Author: Ralf Junker Date: To: pcre-dev Subject: Re: [pcre-dev] 8.34-RC1: \s is locale dependent whereas [\s] is not
On 25.11.2013 15:41, ph10@??? wrote:
> If you did specify the locale at compile time, the tables should be
> remembered and used at runtime. In this case, there is something that
> needs to be investigated.
I use the same locale at compile time and run time. More precisely, I am
using a modified pcre_chartables.c file.
The problem surface when I tested the PCRE 8.34-RC1 without updating
pcre_chartables.c.
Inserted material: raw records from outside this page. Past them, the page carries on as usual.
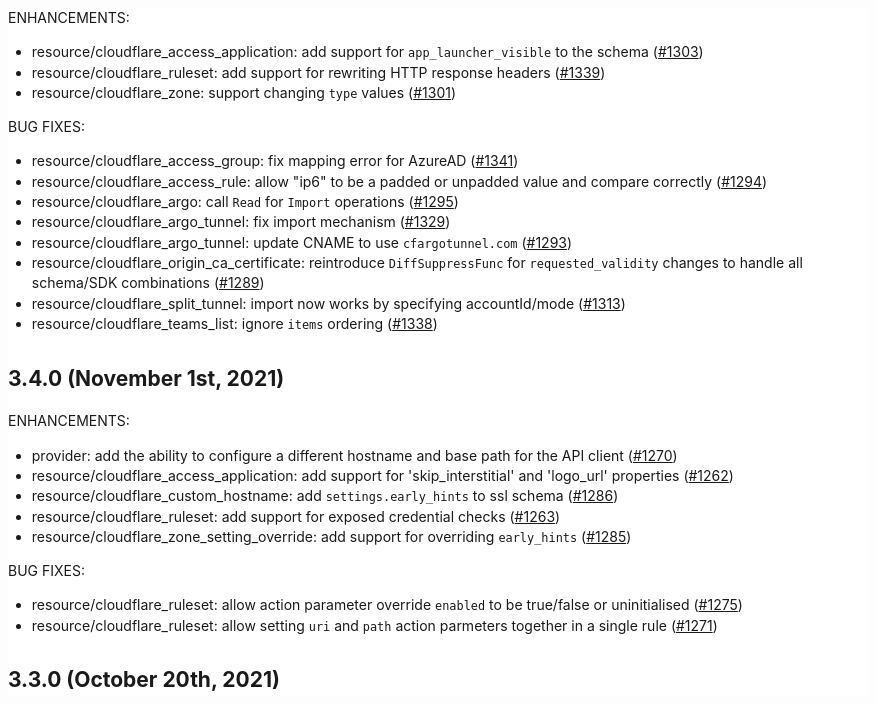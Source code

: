 ENHANCEMENTS:

- resource/cloudflare_access_application: add support for `app_launcher_visible` to the schema ([#1303](https://github.com/cloudflare/terraform-provider-cloudflare/issues/1303))
- resource/cloudflare_ruleset: add support for rewriting HTTP response headers ([#1339](https://github.com/cloudflare/terraform-provider-cloudflare/issues/1339))
- resource/cloudflare_zone: support changing `type` values ([#1301](https://github.com/cloudflare/terraform-provider-cloudflare/issues/1301))

BUG FIXES:

- resource/cloudflare_access_group: fix mapping error for AzureAD ([#1341](https://github.com/cloudflare/terraform-provider-cloudflare/issues/1341))
- resource/cloudflare_access_rule: allow "ip6" to be a padded or unpadded value and compare correctly ([#1294](https://github.com/cloudflare/terraform-provider-cloudflare/issues/1294))
- resource/cloudflare_argo: call `Read` for `Import` operations ([#1295](https://github.com/cloudflare/terraform-provider-cloudflare/issues/1295))
- resource/cloudflare_argo_tunnel: fix import mechanism ([#1329](https://github.com/cloudflare/terraform-provider-cloudflare/issues/1329))
- resource/cloudflare_argo_tunnel: update CNAME to use `cfargotunnel.com` ([#1293](https://github.com/cloudflare/terraform-provider-cloudflare/issues/1293))
- resource/cloudflare_origin_ca_certificate: reintroduce `DiffSuppressFunc` for `requested_validity` changes to handle all schema/SDK combinations ([#1289](https://github.com/cloudflare/terraform-provider-cloudflare/issues/1289))
- resource/cloudflare_split_tunnel: import now works by specifying accountId/mode ([#1313](https://github.com/cloudflare/terraform-provider-cloudflare/issues/1313))
- resource/cloudflare_teams_list: ignore `items` ordering ([#1338](https://github.com/cloudflare/terraform-provider-cloudflare/issues/1338))

## 3.4.0 (November 1st, 2021)

ENHANCEMENTS:

- provider: add the ability to configure a different hostname and base path for the API client ([#1270](https://github.com/cloudflare/terraform-provider-cloudflare/issues/1270))
- resource/cloudflare_access_application: add support for 'skip_interstitial' and 'logo_url' properties ([#1262](https://github.com/cloudflare/terraform-provider-cloudflare/issues/1262))
- resource/cloudflare_custom_hostname: add `settings.early_hints` to ssl schema ([#1286](https://github.com/cloudflare/terraform-provider-cloudflare/issues/1286))
- resource/cloudflare_ruleset: add support for exposed credential checks ([#1263](https://github.com/cloudflare/terraform-provider-cloudflare/issues/1263))
- resource/cloudflare_zone_setting_override: add support for overriding `early_hints` ([#1285](https://github.com/cloudflare/terraform-provider-cloudflare/issues/1285))

BUG FIXES:

- resource/cloudflare_ruleset: allow action parameter override `enabled` to be true/false or uninitialised ([#1275](https://github.com/cloudflare/terraform-provider-cloudflare/issues/1275))
- resource/cloudflare_ruleset: allow setting `uri` and `path` action parmeters together in a single rule ([#1271](https://github.com/cloudflare/terraform-provider-cloudflare/issues/1271))

## 3.3.0 (October 20th, 2021)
The old file does not define VT as white space and
with this, PCRE gives different results for [\s] and \s which I believed
it should not.
On further investigation, it turned out that updating pcre_chartables.c
solved the issue.
It seems that for [\s], white space are determined by cbits in
pcre_compile.c line 5030.
For \s, the white space is determined by md->ctypes in pcre_exec.c line
4815.
I do not fully understand how these variables are filled, but they
contain different values for VT.
Btw., PCRE_EXTENDED seems to be affected by the problem as well: Unless
VT is defined as white space in pcre_chartables.c, VT is not removed
from the pattern in extended mode.
The pcre_chartables.c which does NOT define VT as white space is attached.